И поторопился взбежать по ступенькам к входной двери подъезда. Ему вовсе не улыбалась перспектива ехать в лифте вместе с семейством Дрыщей, от которых всегда несло чесночным духом.
Сам Самыч всем лекарствам от гриппа и простуды предпочитал народные средства. Зимой его семейство поглощало в неимоверных количествах лук и чеснок, а чай Дрыщи заваривали с цветками липы, ветками вишни и смородины, и пили его с малиновым вареньем и медом.
Наверное, такая профилактика и впрямь была эффективной, потому что "дрыстунчики" почти никогда не болели и мотались по улице даже среди зимы в одежде нараспашку. А глава семейства в холодное время года ходил в легких туфлях и без головного убора.
– Погоди! – неожиданно окликнул Андрея Сам Самыч.
Андрей остановился, а затем в недоумении оглянулся. И опешил: Дрыщ смотрел на него с сочувствием, исподлобья, будто провинился перед Андреем и теперь хочет извиниться.
Это было необычно. Что с ним? – подумал Андрей. Наверное, переживает за жену, догадался юноша. Но онто ему зачем? Раньше Сам Самыч почти не разговаривал со своими соседями. И уж тем более с молодежью.
– Я вас слушаю, – сказал Андрей с подчеркнутой вежливостью.
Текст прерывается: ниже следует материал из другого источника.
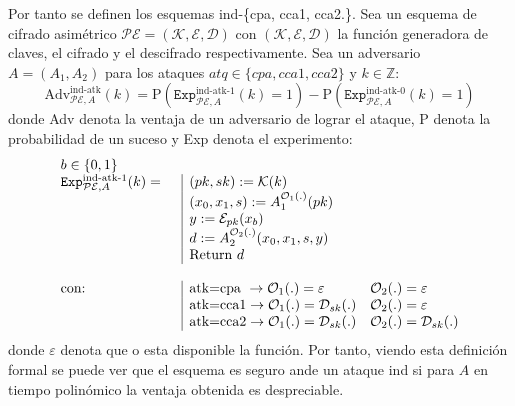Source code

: Por tanto se definen los esquemas \acrshort{ind}-\{\acrshort{cpa}, \acrshort{cca1}, \acrshort{cca2.}\}. Sea un esquema de cifrado asimétrico \(\mathcal{PE}=(\mathcal{K},\mathcal{E},\mathcal{D})\) con \((\mathcal{K},\mathcal{E},\mathcal{D})\) la función generadora de claves, el cifrado y el descifrado respectivamente. Sea un adversario \(A=(A_1,A_2)\) para los ataques \(atq\in \{cpa, cca1, cca2\}\) y \(k\in\mathbb{Z}\):
\begin{equation}
	\text{Adv}_{\mathcal{PE},A}^{\text{ind-atk}}(k)=\text{P}\left(\texttt{Exp}_{\mathcal{PE},A}^{\text{ind-atk-1}}(k)=1\right)-\text{P}\left(\texttt{Exp}_{\mathcal{PE},A}^{\text{ind-atk-0}}(k)=1\right)
\end{equation}
donde Adv denota la ventaja de un adversario de lograr el ataque, P denota la probabilidad de un suceso y Exp denota el experimento:
\begin{equation}
	\begin{array}{llll}
		b\in\{0,1\}&\\
		\texttt{Exp}_{\mathcal{PE},A}^{\text{ind-atk-1}}(k)=&\kern\arraycolsep\vline\kern-\arraycolsep\hfilneg&(pk,sk):=\mathcal{K}(k)\\
		&\kern\arraycolsep\vline\kern-\arraycolsep\hfilneg&(x_0,x_1,s):=A_1^{\mathcal{O}_1(.)}(pk)\\
		&\kern\arraycolsep\vline\kern-\arraycolsep\hfilneg&y:=\mathcal{E}_{pk}(x_b)\\
		&\kern\arraycolsep\vline\kern-\arraycolsep\hfilneg&d:=A_2^{\mathcal{O}_2(.)}(x_0,x_1,s,y)\\
		&\kern\arraycolsep\vline\kern-\arraycolsep\hfilneg&\text{Return } d\\
		\\
		\text{con:}& \kern\arraycolsep\vline\kern-\arraycolsep\hfilneg& \text{atk=cpa }\rightarrow \mathcal{O}_1(.)=\varepsilon & \mathcal{O}_2(.)=\varepsilon\\
		& \kern\arraycolsep\vline\kern-\arraycolsep\hfilneg& \text{atk=cca1}\rightarrow \mathcal{O}_1(.)=\mathcal{D}_{sk}(.) & \mathcal{O}_2(.)=\varepsilon\\
		& \kern\arraycolsep\vline\kern-\arraycolsep\hfilneg& \text{atk=cca2}\rightarrow \mathcal{O}_1(.)=\mathcal{D}_{sk}(.) & \mathcal{O}_2(.)=\mathcal{D}_{sk}(.)\\
	\end{array}
\end{equation}
donde $\varepsilon$ denota que o esta disponible la función. Por tanto, viendo esta definición formal se puede ver que el esquema es seguro ande un ataque \acrshort{ind} si para \(A\) en tiempo polinómico la ventaja obtenida es despreciable.
\newline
– Ты, парень… это… – Дрыщ отвел взгляд в сторону. – Ну, в общем, не переживай. Все образуется.
– Простите… не понял. Что образуется?
– Так ты еще ничего не знаешь?
– А что я должен знать?
Сам Самыч наконец посмотрел Андрею прямо в глаза.
– Там в вашей квартире милиция…
Дрыщ явно что-то не договаривал.
Милиция!? Андрей невольно вздрогнул. В голове сразу пронеслись все его провинности – как настоящие, так и мнимые. Неужели пришли за ним?
Домой идти нельзя! Ни в коем случае! Решение появилось само собой, будто бес на ухо нашептал. Нужно пересидеть у Дрозда.
Потом он маме позвонит, и все объяснит, подумал Андрей. Юноша даже не спросил Дрыща, что делают милиционеры, а сразу же развернулся и быстро пошел обратно.
– Не торопись, – сказал Дрыщ. – Ты ведь не знаешь, где она. Расспроси сначала участкового, он еще здесь.
– Она? – Андрей вдруг почувствовал, как его обдало сильным жаром – будто он стоял возле мартеновской печи. – Кто – она? – спросил юноша внезапно охрипшим голосом.
– Твоя мать, – ответил Сам Самыч. – Она в больнице. Но в какой именно, мне неизвестно.
– Мама… в больнице!?
Андрей даже пошатнулся от такой неожиданной и страшной вести. В ноги вступила слабость и начала ныть свежая рана. Андрею стало дурно, и только огромным усилием воли он заставил себя собраться.
– Что с ней? – прохрипел он, вперив лихорадочно блестевшие глаза в лицо Дрыща.